Where is the cushiest place in the UK to work? With fresh revelations about data lost by the Department of Transport during something called a "routine operation", it's clear that the civil service is a world where double-speak reigns supreme.

Let's talk about HM Revenue and Customs, the people to whom I write a chunky VAT cheque every quarter, as well as paying personal tax, corporation tax and goodness knows what other taxes. After I've written out the cheques, and kissed goodbye to my hard-earned lolly, how do I know that absolutely all the money is finding its way into the coffers of Chancellor Alistair Darling, to be recycled for the greater good?

I'm not at all sure I do know especially after reading the latest statistics, which suggest that the place responsible for almost half of all the fraud committed within government departments is HM Revenue and Customs.
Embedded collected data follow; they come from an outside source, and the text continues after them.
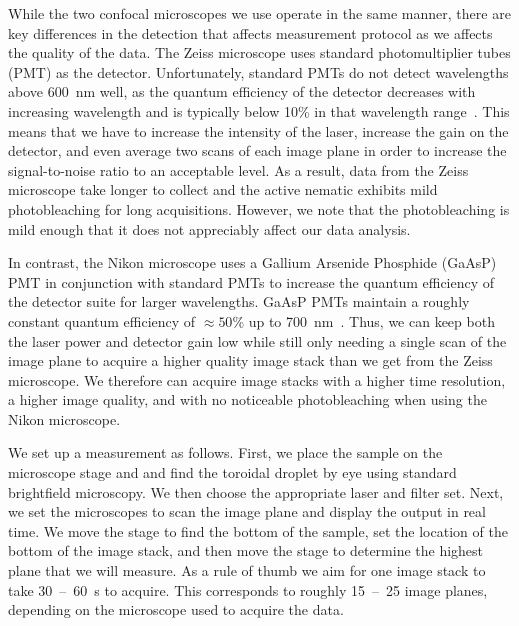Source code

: While the two confocal microscopes we use operate in the same manner, there are key differences in the detection that affects measurement protocol as we affects the quality of the data.
The Zeiss microscope uses standard photomultiplier tubes (PMT) as the detector.
Unfortunately, standard PMTs do not detect wavelengths above 600~nm well, as the quantum efficiency of the detector decreases with increasing wavelength and is typically below 10\% in that wavelength range~\cite{RN263}.
This means that we have to increase the intensity of the laser, increase the gain on the detector, and even average two scans of each image plane in order to increase the signal-to-noise ratio to an acceptable level.
As a result, data from the Zeiss microscope take longer to collect and the active nematic exhibits mild photobleaching for long acquisitions.
However, we note that the photobleaching is mild enough that it does not appreciably affect our data analysis.

In contrast, the Nikon microscope uses a Gallium Arsenide Phosphide (GaAsP) PMT in conjunction with standard PMTs to increase the quantum efficiency of the detector suite for larger wavelengths.
GaAsP PMTs maintain a roughly constant quantum efficiency of $\approx 50$\% up to 700~nm~\cite{RN263}.
Thus, we can keep both the laser power and detector gain low while still only needing a single scan of the image plane to acquire a higher quality image stack than we get from the Zeiss microscope.
We therefore can acquire image stacks with a higher time resolution, a higher image quality, and with no noticeable photobleaching when using the Nikon microscope.

We set up a measurement as follows.
First, we place the sample on the microscope stage and and find the toroidal droplet by eye using standard brightfield microscopy.
We then choose the appropriate laser and filter set.
Next, we set the microscopes to scan the image plane and display the output in real time.
We move the stage to find the bottom of the sample, set the location of the bottom of the image stack, and then move the stage to determine the highest plane that we will measure.
As a rule of thumb we aim for one image stack to take 30~--~60~s to acquire.
This corresponds to roughly 15~--~25 image planes, depending on the microscope used to acquire the data.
This is the very same crew who have just taxed pensioners for their measly 200 winter fuel allowance, and who spend months of every year filtering through the receipts of self-employed people like me to make perfectly certain I have not claimed an extra cup of coffee, litre of petrol, or packet of envelopes I am not entitled to in my career as a journalist.
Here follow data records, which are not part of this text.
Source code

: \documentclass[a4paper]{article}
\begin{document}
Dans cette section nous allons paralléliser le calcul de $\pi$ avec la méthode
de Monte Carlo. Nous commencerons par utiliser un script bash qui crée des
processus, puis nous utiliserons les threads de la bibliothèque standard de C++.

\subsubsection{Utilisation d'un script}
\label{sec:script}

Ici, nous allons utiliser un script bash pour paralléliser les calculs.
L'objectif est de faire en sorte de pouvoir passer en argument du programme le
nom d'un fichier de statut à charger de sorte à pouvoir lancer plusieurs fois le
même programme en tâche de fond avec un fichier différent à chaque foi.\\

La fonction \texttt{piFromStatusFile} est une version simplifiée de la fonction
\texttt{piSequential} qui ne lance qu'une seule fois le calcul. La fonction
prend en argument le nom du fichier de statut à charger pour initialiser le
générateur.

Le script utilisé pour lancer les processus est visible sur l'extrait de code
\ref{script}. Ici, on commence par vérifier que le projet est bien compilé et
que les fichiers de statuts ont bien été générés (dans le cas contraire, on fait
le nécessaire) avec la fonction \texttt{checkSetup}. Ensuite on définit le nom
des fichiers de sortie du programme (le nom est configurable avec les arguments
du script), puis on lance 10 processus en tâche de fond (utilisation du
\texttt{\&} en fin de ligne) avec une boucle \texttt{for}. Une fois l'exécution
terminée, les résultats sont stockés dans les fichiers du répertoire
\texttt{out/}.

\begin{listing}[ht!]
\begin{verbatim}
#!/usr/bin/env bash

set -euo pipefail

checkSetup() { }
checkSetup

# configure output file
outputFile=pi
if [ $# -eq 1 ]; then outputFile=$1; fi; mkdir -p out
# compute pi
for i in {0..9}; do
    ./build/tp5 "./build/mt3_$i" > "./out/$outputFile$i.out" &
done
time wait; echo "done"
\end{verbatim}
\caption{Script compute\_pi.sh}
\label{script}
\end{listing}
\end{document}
It's HM Revenue and Customs who have decreed, that even though I appear on television, I am not allowed to claim the purchase of any special clothing. They will argue about every train ticket, every cleaning bill, every haircut and the only people who profit (I always thought) out of all this endless nit-picking were accountants, with their ever-escalating bills.

Now I know otherwise. A total of 190 cases of fraud and that's only the ones that were detected were discovered in the department of Revenue and Customs in the year 2006-07, worth a staggering 1,752,664. That's a lot of pensions, and a hell of a lot of Christmas hampers for the needy. I don't doubt that fraud is endemic in our society I am not even surprised that the Home Office finds itself being guarded by an illegal immigrant after its boss declared that it is up to employers to make sure that everyone on the payroll is fully entitled to work here. I am sure that the department of Revenue and Customs is full of illegal immigrants.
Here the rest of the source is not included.